A review by mikepage7176
Owning Your Own Shadow: Understanding the Dark Side of the Psyche by Robert A. Johnson

2.0

This was my first time consuming anything Jungian, and maybe I'm not used to it, but it's an odd worldview. There are plenty of interesting concepts that might have been sussed out better, but the author's writings just come off as a bizarre stream of consciousness. He's constantly asserting things with no factual or literary basis. Square pegging into quite a few round holes. As an example, he just states the reason for sexual dreams being conflict or unease in life or something. Then just moves on. Doesn't say why, or speak to variations, or why others might say otherwise. It's grating and hard to handle.

There are a few things worthwhile. But I was usually left frustrated since I wanted a bit more. A deeper dive into how to merge the light and dark would have been helpful. Can we go deeper into Faust and the ego and what not? No. What about ceremony makes society healthy? Dunno...

As an aside, I'm a Christian.
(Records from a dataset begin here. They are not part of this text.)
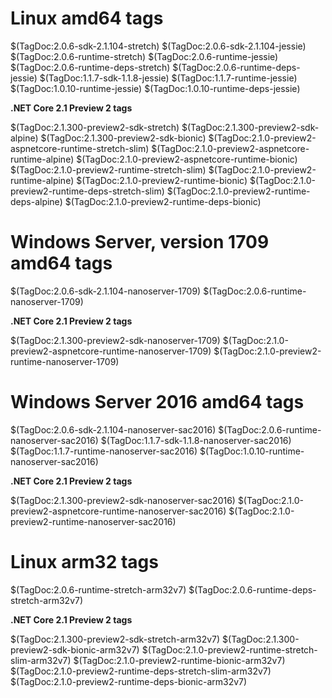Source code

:# Linux amd64 tags

$(TagDoc:2.0.6-sdk-2.1.104-stretch)
$(TagDoc:2.0.6-sdk-2.1.104-jessie)
$(TagDoc:2.0.6-runtime-stretch)
$(TagDoc:2.0.6-runtime-jessie)
$(TagDoc:2.0.6-runtime-deps-stretch)
$(TagDoc:2.0.6-runtime-deps-jessie)
$(TagDoc:1.1.7-sdk-1.1.8-jessie)
$(TagDoc:1.1.7-runtime-jessie)
$(TagDoc:1.0.10-runtime-jessie)
$(TagDoc:1.0.10-runtime-deps-jessie)

**.NET Core 2.1 Preview 2 tags**

$(TagDoc:2.1.300-preview2-sdk-stretch)
$(TagDoc:2.1.300-preview2-sdk-alpine)
$(TagDoc:2.1.300-preview2-sdk-bionic)
$(TagDoc:2.1.0-preview2-aspnetcore-runtime-stretch-slim)
$(TagDoc:2.1.0-preview2-aspnetcore-runtime-alpine)
$(TagDoc:2.1.0-preview2-aspnetcore-runtime-bionic)
$(TagDoc:2.1.0-preview2-runtime-stretch-slim)
$(TagDoc:2.1.0-preview2-runtime-alpine)
$(TagDoc:2.1.0-preview2-runtime-bionic)
$(TagDoc:2.1.0-preview2-runtime-deps-stretch-slim)
$(TagDoc:2.1.0-preview2-runtime-deps-alpine)
$(TagDoc:2.1.0-preview2-runtime-deps-bionic)

# Windows Server, version 1709 amd64 tags

$(TagDoc:2.0.6-sdk-2.1.104-nanoserver-1709)
$(TagDoc:2.0.6-runtime-nanoserver-1709)

**.NET Core 2.1 Preview 2 tags**

$(TagDoc:2.1.300-preview2-sdk-nanoserver-1709)
$(TagDoc:2.1.0-preview2-aspnetcore-runtime-nanoserver-1709)
$(TagDoc:2.1.0-preview2-runtime-nanoserver-1709)

# Windows Server 2016 amd64 tags

$(TagDoc:2.0.6-sdk-2.1.104-nanoserver-sac2016)
$(TagDoc:2.0.6-runtime-nanoserver-sac2016)
$(TagDoc:1.1.7-sdk-1.1.8-nanoserver-sac2016)
$(TagDoc:1.1.7-runtime-nanoserver-sac2016)
$(TagDoc:1.0.10-runtime-nanoserver-sac2016)

**.NET Core 2.1 Preview 2 tags**

$(TagDoc:2.1.300-preview2-sdk-nanoserver-sac2016)
$(TagDoc:2.1.0-preview2-aspnetcore-runtime-nanoserver-sac2016)
$(TagDoc:2.1.0-preview2-runtime-nanoserver-sac2016)

# Linux arm32 tags

$(TagDoc:2.0.6-runtime-stretch-arm32v7)
$(TagDoc:2.0.6-runtime-deps-stretch-arm32v7)

**.NET Core 2.1 Preview 2 tags**

$(TagDoc:2.1.300-preview2-sdk-stretch-arm32v7)
$(TagDoc:2.1.300-preview2-sdk-bionic-arm32v7)
$(TagDoc:2.1.0-preview2-runtime-stretch-slim-arm32v7)
$(TagDoc:2.1.0-preview2-runtime-bionic-arm32v7)
$(TagDoc:2.1.0-preview2-runtime-deps-stretch-slim-arm32v7)
$(TagDoc:2.1.0-preview2-runtime-deps-bionic-arm32v7)

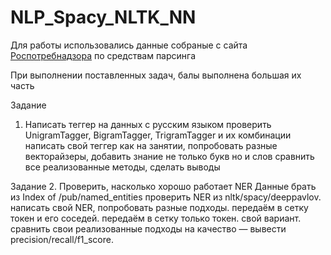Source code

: # NLP_Spacy_NLTK_NN

Для работы использовались данные собраные с сайта [Роспотребнадзора](https://zpp.rospotrebnadzor.ru/Forum/Appeals/) по средствам парсинга

При выполнении поставленных задач, балы выполнена большая их часть

Задание
 1. Написать теггер на данных с русским языком
проверить UnigramTagger, BigramTagger, TrigramTagger и их комбинации
написать свой теггер как на занятии, попробовать разные векторайзеры, добавить знание не только букв но и слов
сравнить все реализованные методы, сделать выводы  


Задание 2. Проверить, насколько хорошо работает NER
Данные брать из Index of /pub/named_entities
проверить NER из nltk/spacy/deeppavlov.
написать свой NER, попробовать разные подходы.
передаём в сетку токен и его соседей.
передаём в сетку только токен.
свой вариант.
сравнить свои реализованные подходы на качество — вывести precision/recall/f1_score.
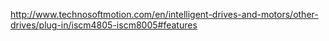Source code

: 
http://www.technosoftmotion.com/en/intelligent-drives-and-motors/other-drives/plug-in/iscm4805-iscm8005#features
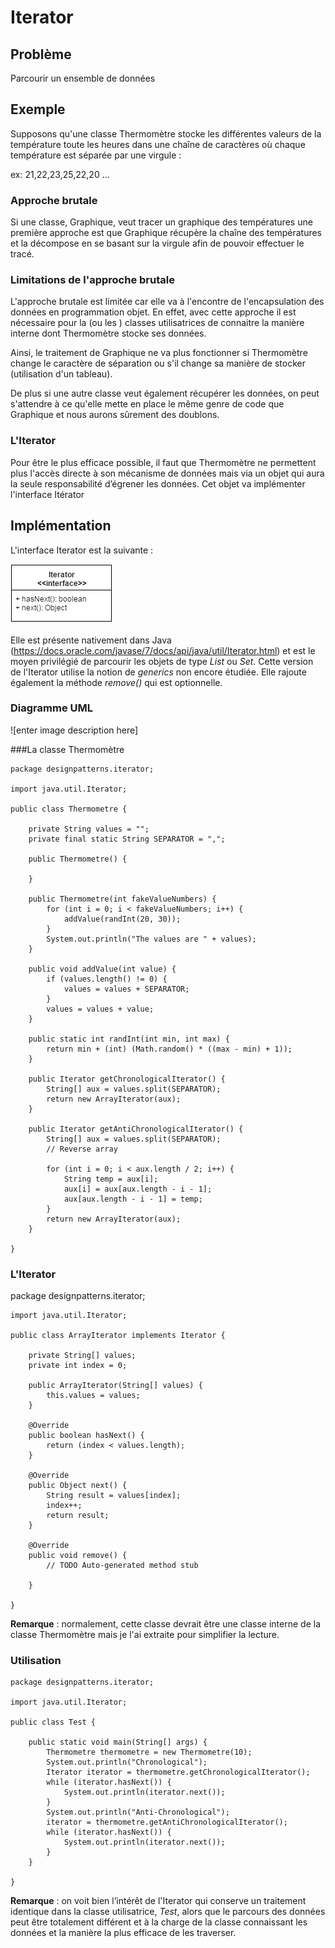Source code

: # Iterator

## Problème
Parcourir un ensemble de données 

## Exemple
Supposons qu'une classe Thermomètre stocke les différentes valeurs de la température toute les heures dans une chaîne de caractères où chaque température est séparée par une virgule :

ex: 21,22,23,25,22,20 ...

### Approche brutale  
Si une classe, Graphique, veut tracer un graphique des températures une première approche est que Graphique récupère la chaîne des températures et la décompose en se basant sur la virgule afin de pouvoir effectuer le tracé.

### Limitations de l'approche brutale
L'approche brutale est limitée car elle va à l'encontre de l'encapsulation des données en programmation objet. En effet, avec cette approche il est nécessaire pour la (ou les ) classes utilisatrices de connaitre la manière interne dont Thermomètre stocke ses données.

Ainsi, le traitement de Graphique ne va plus fonctionner si Thermomètre change le caractère de séparation ou s'il change sa manière de stocker (utilisation d'un tableau).

De plus si une autre classe veut également récupérer les données, on peut s'attendre à ce qu'elle mette en place le même genre de code que Graphique et nous aurons sûrement des doublons.

### L'Iterator
Pour être le plus efficace possible, il faut que Thermomètre ne permettent plus l'accès directe à son mécanisme de données mais via un objet qui aura la seule responsabilité d’égrener les données. Cet objet va implémenter l'interface Itérator

## Implémentation

L'interface Iterator est la suivante : 

![enter image description here](https://raw.githubusercontent.com/francoisandre/java/master/images/iterator.png)

Elle est présente nativement dans Java (https://docs.oracle.com/javase/7/docs/api/java/util/Iterator.html) et est le moyen privilégié de parcourir les objets de type *List* ou *Set*. Cette version de l'Iterator utilise la notion de *generics* non encore étudiée. Elle rajoute également la méthode *remove()* qui est optionnelle.

### Diagramme UML
![enter image description here]

###La classe Thermomètre

    package designpatterns.iterator;
    
    import java.util.Iterator;
    
    public class Thermometre {
    
    	private String values = "";
    	private final static String SEPARATOR = ",";
    
    	public Thermometre() {
    
    	}
    
    	public Thermometre(int fakeValueNumbers) {
    		for (int i = 0; i < fakeValueNumbers; i++) {
    			addValue(randInt(20, 30));
    		}
    		System.out.println("The values are " + values);
    	}
    
    	public void addValue(int value) {
    		if (values.length() != 0) {
    			values = values + SEPARATOR;
    		}
    		values = values + value;
    	}
    
    	public static int randInt(int min, int max) {
    		return min + (int) (Math.random() * ((max - min) + 1));
    	}
    
    	public Iterator getChronologicalIterator() {
    		String[] aux = values.split(SEPARATOR);
    		return new ArrayIterator(aux);
    	}
    
    	public Iterator getAntiChronologicalIterator() {
    		String[] aux = values.split(SEPARATOR);
    		// Reverse array
    
    		for (int i = 0; i < aux.length / 2; i++) {
    			String temp = aux[i];
    			aux[i] = aux[aux.length - i - 1];
    			aux[aux.length - i - 1] = temp;
    		}
    		return new ArrayIterator(aux);
    	}
    
    }

### L'Iterator

package designpatterns.iterator;

    import java.util.Iterator;
    
    public class ArrayIterator implements Iterator {
    
    	private String[] values;
    	private int index = 0;
    
    	public ArrayIterator(String[] values) {
    		this.values = values;
    	}
    
    	@Override
    	public boolean hasNext() {
    		return (index < values.length);
    	}
    
    	@Override
    	public Object next() {
    		String result = values[index];
    		index++;
    		return result;
    	}
    
    	@Override
    	public void remove() {
    		// TODO Auto-generated method stub
    
    	}
    
    }

**Remarque** : normalement, cette classe devrait être une classe interne de la classe Thermomètre mais je l'ai extraite pour simplifier la lecture.

### Utilisation

    package designpatterns.iterator;
    
    import java.util.Iterator;
    
    public class Test {
    
    	public static void main(String[] args) {
    		Thermometre thermometre = new Thermometre(10);
    		System.out.println("Chronological");
    		Iterator iterator = thermometre.getChronologicalIterator();
    		while (iterator.hasNext()) {
    			System.out.println(iterator.next());
    		}
    		System.out.println("Anti-Chronological");
    		iterator = thermometre.getAntiChronologicalIterator();
    		while (iterator.hasNext()) {
    			System.out.println(iterator.next());
    		}
    	}
    
    }

**Remarque** : on voit bien l’intérêt de l'Iterator qui conserve un traitement identique dans la classe utilisatrice, *Test*, alors que le parcours des données peut être totalement différent et à la charge de la classe connaissant les données et la manière la plus efficace de les traverser.




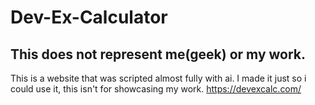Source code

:# Dev-Ex-Calculator
## This does not represent me(geek) or my work.
This is a website that was scripted almost fully with ai.
I made it just so i could use it, this isn't for showcasing my work.
https://devexcalc.com/
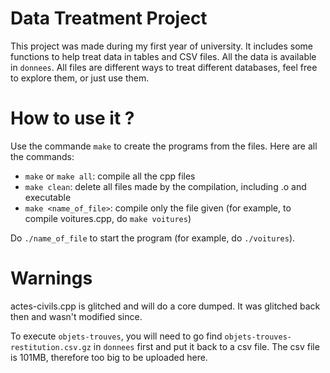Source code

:# Data Treatment Project

This project was made during my first year of university. It includes some functions to help treat data in tables and CSV files. All the data is available in `donnees`. All files are different ways to treat different databases, feel free to explore them, or just use them.

# How to use it ?

Use the commande `make` to create the programs from the files. Here are all the commands:

- `make` or `make all`: compile all the cpp files
- `make clean`: delete all files made by the compilation, including .o and executable
- `make <name_of_file>`: compile only the file given (for example, to compile voitures.cpp, do `make voitures`)

Do `./name_of_file` to start the program (for example, do `./voitures`).

# Warnings

actes-civils.cpp is glitched and will do a core dumped. It was glitched back then and wasn't modified since.

To execute `objets-trouves`, you will need to go find `objets-trouves-restitution.csv.gz` in `donnees` first and put it back to a csv file. The csv file is 101MB, therefore too big to be uploaded here.
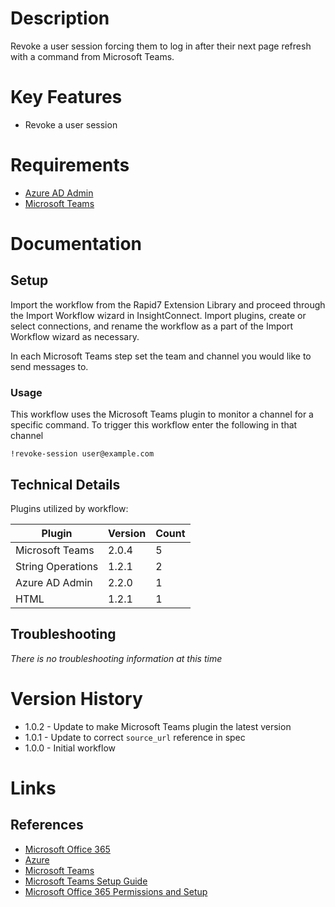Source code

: # Description

Revoke a user session forcing them to log in after their next page refresh with a command from Microsoft Teams. 

# Key Features

* Revoke a user session

# Requirements

* [Azure AD Admin](https://insightconnect.help.rapid7.com/docs/office365)
* [Microsoft Teams](https://insightconnect.help.rapid7.com/docs/microsoft-teams)

# Documentation

## Setup

Import the workflow from the Rapid7 Extension Library and proceed through the Import Workflow wizard in InsightConnect. Import plugins, create or select connections, and rename the workflow as a part of the Import Workflow wizard as necessary.

In each Microsoft Teams step set the team and channel you would like to send messages to. 

### Usage

This workflow uses the Microsoft Teams plugin to monitor a channel for a specific command. To trigger this workflow enter the following in that channel

`!revoke-session user@example.com`

## Technical Details

Plugins utilized by workflow:

|Plugin|Version|Count|
|----|----|--------|
|Microsoft Teams|2.0.4|5|
|String Operations|1.2.1|2|
|Azure AD Admin|2.2.0|1|
|HTML|1.2.1|1|


## Troubleshooting

_There is no troubleshooting information at this time_

# Version History

* 1.0.2 - Update to make Microsoft Teams plugin the latest version
* 1.0.1 - Update to correct `source_url` reference in spec
* 1.0.0 - Initial workflow

# Links

## References

* [Microsoft Office 365](https://www.office.com)
* [Azure](https://azure.microsoft.com)
* [Microsoft Teams](https://teams.microsoft.com)
* [Microsoft Teams Setup Guide](https://insightconnect.help.rapid7.com/docs/microsoft-teams)
* [Microsoft Office 365 Permissions and Setup](https://insightconnect.help.rapid7.com/docs/office365)
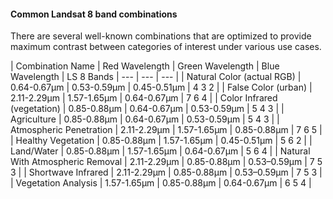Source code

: 
#### Common Landsat 8 band combinations

There are several well-known combinations that are optimized to provide maximum contrast between categories of interest under various use cases.

| Combination Name | Red Wavelength | Green Wavelength | Blue Wavelength | LS 8 Bands
| --- | --- | --- |
| Natural Color (actual RGB) | 0.64-0.67&#xb5;m | 0.53-0.59&#xb5;m | 0.45-0.51&#xb5;m | 4 3 2 |
| False Color (urban) | 2.11-2.29&#xb5;m | 1.57-1.65&#xb5;m | 0.64-0.67&#xb5;m | 7 6 4 |
| Color Infrared (vegetation) | 0.85-0.88&#xb5;m | 0.64-0.67&#xb5;m | 0.53-0.59&#xb5;m | 5 4 3 |
| Agriculture | 0.85-0.88&#xb5;m | 0.64-0.67&#xb5;m | 0.53-0.59&#xb5;m | 5 4 3 |
| Atmospheric Penetration | 2.11-2.29&#xb5;m | 1.57-1.65&#xb5;m | 0.85-0.88&#xb5;m | 7 6 5 |
| Healthy Vegetation | 0.85-0.88&#xb5;m | 1.57-1.65&#xb5;m | 0.45-0.51&#xb5;m | 5 6 2 |
| Land/Water | 0.85-0.88&#xb5;m | 1.57-1.65&#xb5;m | 0.64-0.67&#xb5;m | 5 6 4 |
| Natural With Atmospheric Removal | 2.11-2.29&#xb5;m | 0.85-0.88&#xb5;m | 0.53–0.59&#xb5;m | 7 5 3 |
| Shortwave Infrared | 2.11-2.29&#xb5;m | 0.85-0.88&#xb5;m | 0.53–0.59&#xb5;m | 7 5 3 |
| Vegetation Analysis | 1.57-1.65&#xb5;m | 0.85-0.88&#xb5;m | 0.64-0.67&#xb5;m | 6 5 4 |

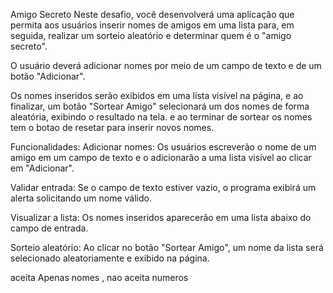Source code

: Amigo Secreto
Neste desafio, você desenvolverá uma aplicação que permita aos usuários inserir nomes de amigos em uma lista para, em seguida, realizar um sorteio aleatório e determinar quem é o "amigo secreto".

O usuário deverá adicionar nomes por meio de um campo de texto e de um botão "Adicionar".

Os nomes inseridos serão exibidos em uma lista visível na página, e ao finalizar, um botão "Sortear Amigo" selecionará um dos nomes de forma aleatória, exibindo o resultado na tela.
e ao terminar de sortear os nomes tem o botao de resetar para inserir novos nomes.

Funcionalidades:
Adicionar nomes: Os usuários escreverão o nome de um amigo em um campo de texto e o adicionarão a uma lista visível ao clicar em "Adicionar".

Validar entrada: Se o campo de texto estiver vazio, o programa exibirá um alerta solicitando um nome válido.

Visualizar a lista: Os nomes inseridos aparecerão em uma lista abaixo do campo de entrada.

Sorteio aleatório: Ao clicar no botão "Sortear Amigo", um nome da lista será selecionado aleatoriamente e exibido na página.

aceita Apenas nomes , nao aceita numeros 
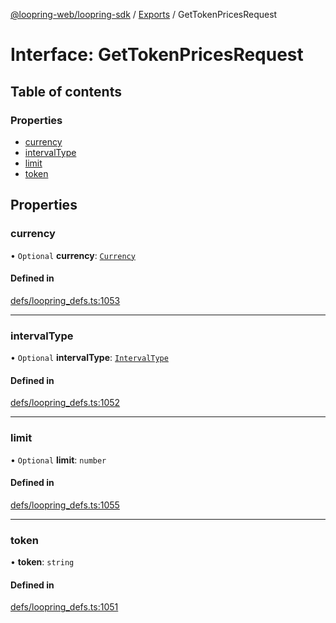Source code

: [@loopring-web/loopring-sdk](../README.md) / [Exports](../modules.md) / GetTokenPricesRequest

# Interface: GetTokenPricesRequest

## Table of contents

### Properties

- [currency](GetTokenPricesRequest.md#currency)
- [intervalType](GetTokenPricesRequest.md#intervaltype)
- [limit](GetTokenPricesRequest.md#limit)
- [token](GetTokenPricesRequest.md#token)

## Properties

### currency

• `Optional` **currency**: [`Currency`](../enums/Currency.md)

#### Defined in

[defs/loopring_defs.ts:1053](https://github.com/Loopring/loopring_sdk/blob/a4b843d/src/defs/loopring_defs.ts#L1053)

___

### intervalType

• `Optional` **intervalType**: [`IntervalType`](../enums/IntervalType.md)

#### Defined in

[defs/loopring_defs.ts:1052](https://github.com/Loopring/loopring_sdk/blob/a4b843d/src/defs/loopring_defs.ts#L1052)

___

### limit

• `Optional` **limit**: `number`

#### Defined in

[defs/loopring_defs.ts:1055](https://github.com/Loopring/loopring_sdk/blob/a4b843d/src/defs/loopring_defs.ts#L1055)

___

### token

• **token**: `string`

#### Defined in

[defs/loopring_defs.ts:1051](https://github.com/Loopring/loopring_sdk/blob/a4b843d/src/defs/loopring_defs.ts#L1051)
I found his syncretism annoying. He misreads Scripture so often is distracting, and a speaking to the dark side of the psyche without mentioning things like repentance or redemption just misses the mark for me. You don't rehab the old man, you put him to death.

Some nuggets that may get you contemplative don't do much to bring this up to anything more than a few underlined passages in a dull write up. Thank God it was short.